=== Begin Enclosure ===

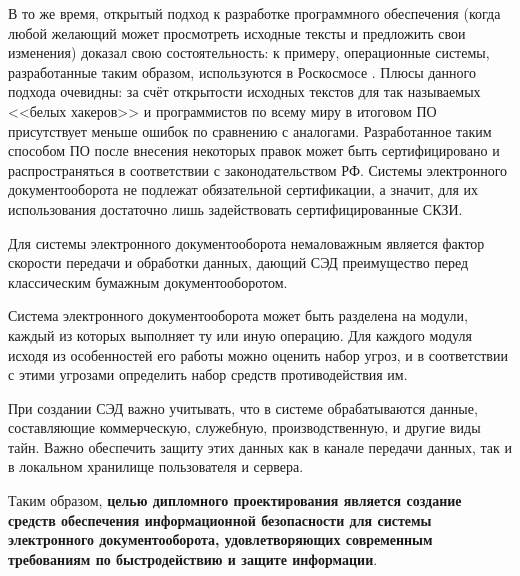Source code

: \vspace{\baselineskip}
В то же время, открытый подход к разработке программного обеспечения (когда любой желающий может просмотреть исходные тексты и предложить свои изменения) доказал свою состоятельность: к примеру, операционные системы, разработанные таким образом, используются в Роскосмосе \cite{roskosmos}. Плюсы данного подхода очевидны: за счёт открытости исходных текстов для так называемых <<белых хакеров>> и программистов по всему миру в итоговом ПО присутствует меньше ошибок по сравнению с аналогами. Разработанное таким способом ПО после внесения некоторых правок может быть сертифицировано и распространяться в соответствии с законодательством РФ. Системы электронного документооборота не подлежат обязательной сертификации, а значит, для их использования достаточно лишь задействовать сертифицированные СКЗИ.

\vspace{\baselineskip}
Для системы электронного документооборота немаловажным является фактор скорости передачи и обработки данных, дающий СЭД преимущество перед классическим бумажным документооборотом.

\vspace{\baselineskip}
Система электронного документооборота может быть разделена на модули, каждый из которых выполняет ту или иную операцию. Для каждого модуля исходя из особенностей его работы можно оценить набор угроз, и в соответствии с этими угрозами определить набор средств противодействия им.

\vspace{\baselineskip}
При создании СЭД важно учитывать, что в системе обрабатываются данные, составляющие коммерческую, служебную, производственную, и другие виды тайн. Важно обеспечить защиту этих данных как в канале передачи данных, так и в локальном хранилище пользователя и сервера.

\vspace{\baselineskip}
Таким образом, \textbf{целью дипломного проектирования является создание средств обеспечения информационной безопасности для системы электронного документооборота, удовлетворяющих современным требованиям по быстродействию и защите информации}.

=== End Enclosure ===

◆ **TASK DESCRIPTION**: Every entry is to be transcribed exactly, but the pictures are to be left out.

◆ **RESULT**:
Source code

: \vspace{\baselineskip}
В то же время, открытый подход к разработке программного обеспечения (когда любой желающий может просмотреть исходные тексты и предложить свои изменения) доказал свою состоятельность: к примеру, операционные системы, разработанные таким образом, используются в Роскосмосе \cite{roskosmos}. Плюсы данного подхода очевидны: за счёт открытости исходных текстов для так называемых <<белых хакеров>> и программистов по всему миру в итоговом ПО присутствует меньше ошибок по сравнению с аналогами. Разработанное таким способом ПО после внесения некоторых правок может быть сертифицировано и распространяться в соответствии с законодательством РФ. Системы электронного документооборота не подлежат обязательной сертификации, а значит, для их использования достаточно лишь задействовать сертифицированные СКЗИ.

\vspace{\baselineskip}
Для системы электронного документооборота немаловажным является фактор скорости передачи и обработки данных, дающий СЭД преимущество перед классическим бумажным документооборотом.

\vspace{\baselineskip}
Система электронного документооборота может быть разделена на модули, каждый из которых выполняет ту или иную операцию. Для каждого модуля исходя из особенностей его работы можно оценить набор угроз, и в соответствии с этими угрозами определить набор средств противодействия им.

\vspace{\baselineskip}
При создании СЭД важно учитывать, что в системе обрабатываются данные, составляющие коммерческую, служебную, производственную, и другие виды тайн. Важно обеспечить защиту этих данных как в канале передачи данных, так и в локальном хранилище пользователя и сервера.

\vspace{\baselineskip}
Таким образом, \textbf{целью дипломного проектирования является создание средств обеспечения информационной безопасности для системы электронного документооборота, удовлетворяющих современным требованиям по быстродействию и защите информации}.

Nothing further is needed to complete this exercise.